=== Dataset records ===
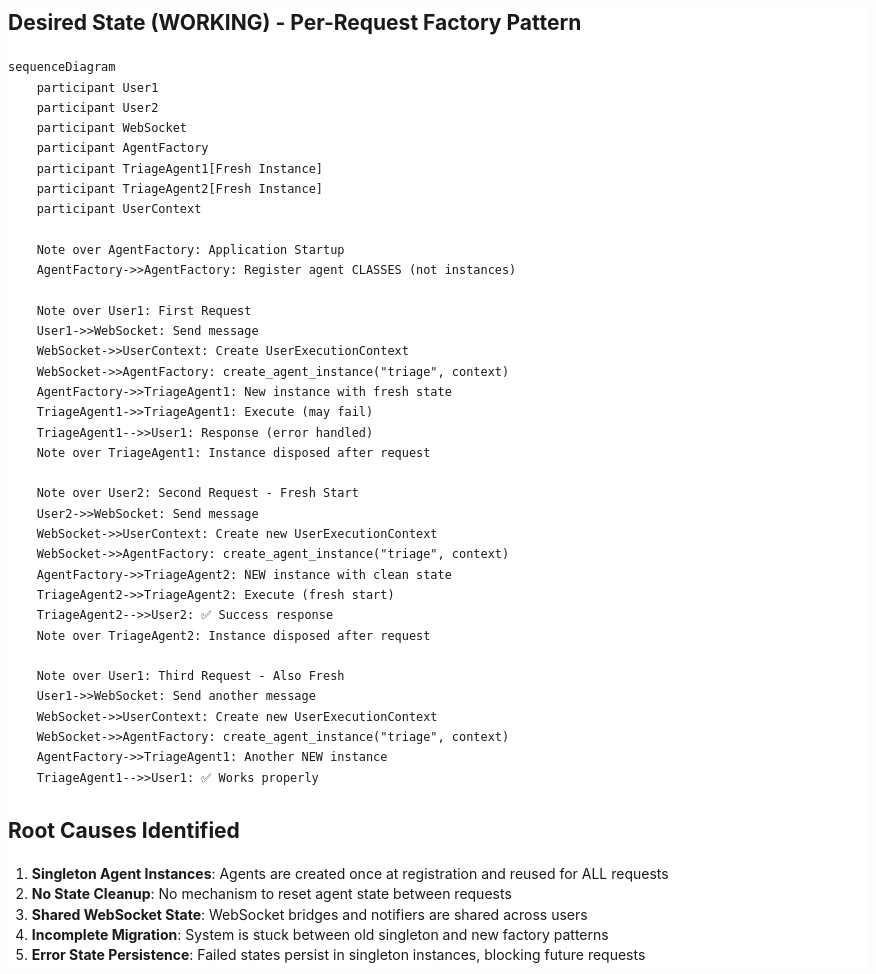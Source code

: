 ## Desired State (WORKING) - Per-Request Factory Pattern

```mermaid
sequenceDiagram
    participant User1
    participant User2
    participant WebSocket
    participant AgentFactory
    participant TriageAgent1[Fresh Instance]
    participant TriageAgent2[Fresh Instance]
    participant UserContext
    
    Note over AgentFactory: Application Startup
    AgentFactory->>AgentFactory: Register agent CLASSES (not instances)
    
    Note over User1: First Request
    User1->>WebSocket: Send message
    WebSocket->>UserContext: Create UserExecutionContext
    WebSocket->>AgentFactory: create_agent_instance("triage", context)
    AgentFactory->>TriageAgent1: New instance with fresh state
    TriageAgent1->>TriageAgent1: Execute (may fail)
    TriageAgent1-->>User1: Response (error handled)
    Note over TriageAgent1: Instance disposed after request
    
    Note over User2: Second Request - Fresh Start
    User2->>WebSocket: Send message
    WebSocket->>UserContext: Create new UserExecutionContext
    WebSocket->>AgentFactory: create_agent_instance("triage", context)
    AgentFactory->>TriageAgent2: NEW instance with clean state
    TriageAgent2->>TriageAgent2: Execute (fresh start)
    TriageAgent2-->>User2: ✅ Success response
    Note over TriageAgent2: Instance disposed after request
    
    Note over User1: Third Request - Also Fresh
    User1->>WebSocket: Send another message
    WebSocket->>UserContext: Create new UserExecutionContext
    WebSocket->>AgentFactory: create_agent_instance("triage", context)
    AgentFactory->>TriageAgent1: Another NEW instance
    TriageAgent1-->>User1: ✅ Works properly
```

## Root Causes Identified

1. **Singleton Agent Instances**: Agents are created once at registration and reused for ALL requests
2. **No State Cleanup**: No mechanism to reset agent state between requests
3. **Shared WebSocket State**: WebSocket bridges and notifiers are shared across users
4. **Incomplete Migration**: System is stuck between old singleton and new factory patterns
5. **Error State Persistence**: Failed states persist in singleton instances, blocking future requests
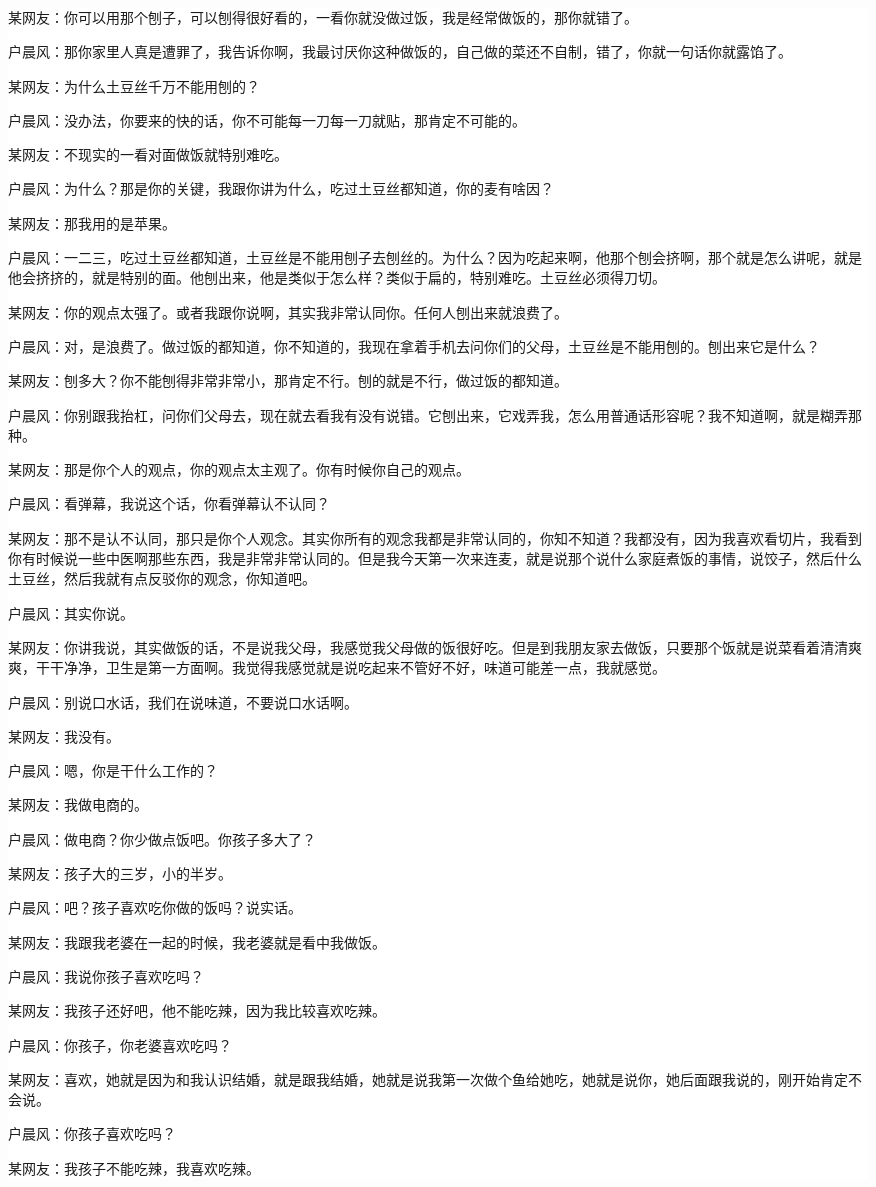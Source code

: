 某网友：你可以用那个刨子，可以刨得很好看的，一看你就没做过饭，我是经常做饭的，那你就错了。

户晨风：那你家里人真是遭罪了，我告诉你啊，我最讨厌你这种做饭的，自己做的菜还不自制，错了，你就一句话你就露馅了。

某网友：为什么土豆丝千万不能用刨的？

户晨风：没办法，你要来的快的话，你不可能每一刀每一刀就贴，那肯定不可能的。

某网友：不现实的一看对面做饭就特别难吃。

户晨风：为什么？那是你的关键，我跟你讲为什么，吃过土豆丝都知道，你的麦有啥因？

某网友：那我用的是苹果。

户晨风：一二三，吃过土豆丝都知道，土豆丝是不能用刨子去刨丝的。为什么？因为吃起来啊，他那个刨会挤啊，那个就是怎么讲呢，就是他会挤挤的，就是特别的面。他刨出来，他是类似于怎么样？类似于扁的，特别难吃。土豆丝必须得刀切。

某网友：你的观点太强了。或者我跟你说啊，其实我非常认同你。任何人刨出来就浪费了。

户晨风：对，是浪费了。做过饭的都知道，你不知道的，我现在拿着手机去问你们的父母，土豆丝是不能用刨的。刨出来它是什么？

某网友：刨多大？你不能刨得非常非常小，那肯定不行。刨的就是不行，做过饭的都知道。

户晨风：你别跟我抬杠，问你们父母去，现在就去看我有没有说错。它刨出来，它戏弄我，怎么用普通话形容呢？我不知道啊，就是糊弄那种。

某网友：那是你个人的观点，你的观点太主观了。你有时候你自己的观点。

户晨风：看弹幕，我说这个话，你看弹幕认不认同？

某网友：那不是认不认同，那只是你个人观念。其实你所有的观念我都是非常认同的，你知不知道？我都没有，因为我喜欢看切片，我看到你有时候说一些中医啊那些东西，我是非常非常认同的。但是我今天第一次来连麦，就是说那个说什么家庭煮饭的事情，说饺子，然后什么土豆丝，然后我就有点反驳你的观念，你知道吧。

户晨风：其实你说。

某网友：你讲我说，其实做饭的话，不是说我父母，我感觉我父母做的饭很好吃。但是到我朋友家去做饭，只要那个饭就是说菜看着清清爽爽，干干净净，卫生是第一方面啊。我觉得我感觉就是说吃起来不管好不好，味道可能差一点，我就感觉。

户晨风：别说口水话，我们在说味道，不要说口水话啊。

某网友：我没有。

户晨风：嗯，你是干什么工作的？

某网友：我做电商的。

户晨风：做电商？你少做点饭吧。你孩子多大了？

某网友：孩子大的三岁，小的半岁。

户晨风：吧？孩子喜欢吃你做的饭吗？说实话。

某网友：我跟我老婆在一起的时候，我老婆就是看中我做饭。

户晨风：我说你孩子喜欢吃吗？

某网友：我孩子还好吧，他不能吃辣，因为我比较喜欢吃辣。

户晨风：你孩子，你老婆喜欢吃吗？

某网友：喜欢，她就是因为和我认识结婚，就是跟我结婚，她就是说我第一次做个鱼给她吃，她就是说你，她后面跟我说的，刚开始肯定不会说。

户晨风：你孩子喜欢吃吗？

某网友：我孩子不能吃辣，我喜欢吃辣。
===
- Required work
Leaving aside the pictures, copy the listing above exactly.

- Reply to the task
Source code

: ## Desired State (WORKING) - Per-Request Factory Pattern

```mermaid
sequenceDiagram
    participant User1
    participant User2
    participant WebSocket
    participant AgentFactory
    participant TriageAgent1[Fresh Instance]
    participant TriageAgent2[Fresh Instance]
    participant UserContext
    
    Note over AgentFactory: Application Startup
    AgentFactory->>AgentFactory: Register agent CLASSES (not instances)
    
    Note over User1: First Request
    User1->>WebSocket: Send message
    WebSocket->>UserContext: Create UserExecutionContext
    WebSocket->>AgentFactory: create_agent_instance("triage", context)
    AgentFactory->>TriageAgent1: New instance with fresh state
    TriageAgent1->>TriageAgent1: Execute (may fail)
    TriageAgent1-->>User1: Response (error handled)
    Note over TriageAgent1: Instance disposed after request
    
    Note over User2: Second Request - Fresh Start
    User2->>WebSocket: Send message
    WebSocket->>UserContext: Create new UserExecutionContext
    WebSocket->>AgentFactory: create_agent_instance("triage", context)
    AgentFactory->>TriageAgent2: NEW instance with clean state
    TriageAgent2->>TriageAgent2: Execute (fresh start)
    TriageAgent2-->>User2: ✅ Success response
    Note over TriageAgent2: Instance disposed after request
    
    Note over User1: Third Request - Also Fresh
    User1->>WebSocket: Send another message
    WebSocket->>UserContext: Create new UserExecutionContext
    WebSocket->>AgentFactory: create_agent_instance("triage", context)
    AgentFactory->>TriageAgent1: Another NEW instance
    TriageAgent1-->>User1: ✅ Works properly
```

## Root Causes Identified

1. **Singleton Agent Instances**: Agents are created once at registration and reused for ALL requests
2. **No State Cleanup**: No mechanism to reset agent state between requests
3. **Shared WebSocket State**: WebSocket bridges and notifiers are shared across users
4. **Incomplete Migration**: System is stuck between old singleton and new factory patterns
5. **Error State Persistence**: Failed states persist in singleton instances, blocking future requests
Source code

: 某网友：你可以用那个刨子，可以刨得很好看的，一看你就没做过饭，我是经常做饭的，那你就错了。

户晨风：那你家里人真是遭罪了，我告诉你啊，我最讨厌你这种做饭的，自己做的菜还不自制，错了，你就一句话你就露馅了。

某网友：为什么土豆丝千万不能用刨的？

户晨风：没办法，你要来的快的话，你不可能每一刀每一刀就贴，那肯定不可能的。

某网友：不现实的一看对面做饭就特别难吃。

户晨风：为什么？那是你的关键，我跟你讲为什么，吃过土豆丝都知道，你的麦有啥因？

某网友：那我用的是苹果。

户晨风：一二三，吃过土豆丝都知道，土豆丝是不能用刨子去刨丝的。为什么？因为吃起来啊，他那个刨会挤啊，那个就是怎么讲呢，就是他会挤挤的，就是特别的面。他刨出来，他是类似于怎么样？类似于扁的，特别难吃。土豆丝必须得刀切。

某网友：你的观点太强了。或者我跟你说啊，其实我非常认同你。任何人刨出来就浪费了。

户晨风：对，是浪费了。做过饭的都知道，你不知道的，我现在拿着手机去问你们的父母，土豆丝是不能用刨的。刨出来它是什么？

某网友：刨多大？你不能刨得非常非常小，那肯定不行。刨的就是不行，做过饭的都知道。

户晨风：你别跟我抬杠，问你们父母去，现在就去看我有没有说错。它刨出来，它戏弄我，怎么用普通话形容呢？我不知道啊，就是糊弄那种。

某网友：那是你个人的观点，你的观点太主观了。你有时候你自己的观点。

户晨风：看弹幕，我说这个话，你看弹幕认不认同？

某网友：那不是认不认同，那只是你个人观念。其实你所有的观念我都是非常认同的，你知不知道？我都没有，因为我喜欢看切片，我看到你有时候说一些中医啊那些东西，我是非常非常认同的。但是我今天第一次来连麦，就是说那个说什么家庭煮饭的事情，说饺子，然后什么土豆丝，然后我就有点反驳你的观念，你知道吧。

户晨风：其实你说。

某网友：你讲我说，其实做饭的话，不是说我父母，我感觉我父母做的饭很好吃。但是到我朋友家去做饭，只要那个饭就是说菜看着清清爽爽，干干净净，卫生是第一方面啊。我觉得我感觉就是说吃起来不管好不好，味道可能差一点，我就感觉。

户晨风：别说口水话，我们在说味道，不要说口水话啊。

某网友：我没有。

户晨风：嗯，你是干什么工作的？

某网友：我做电商的。

户晨风：做电商？你少做点饭吧。你孩子多大了？

某网友：孩子大的三岁，小的半岁。

户晨风：吧？孩子喜欢吃你做的饭吗？说实话。

某网友：我跟我老婆在一起的时候，我老婆就是看中我做饭。

户晨风：我说你孩子喜欢吃吗？

某网友：我孩子还好吧，他不能吃辣，因为我比较喜欢吃辣。

户晨风：你孩子，你老婆喜欢吃吗？

某网友：喜欢，她就是因为和我认识结婚，就是跟我结婚，她就是说我第一次做个鱼给她吃，她就是说你，她后面跟我说的，刚开始肯定不会说。

户晨风：你孩子喜欢吃吗？

某网友：我孩子不能吃辣，我喜欢吃辣。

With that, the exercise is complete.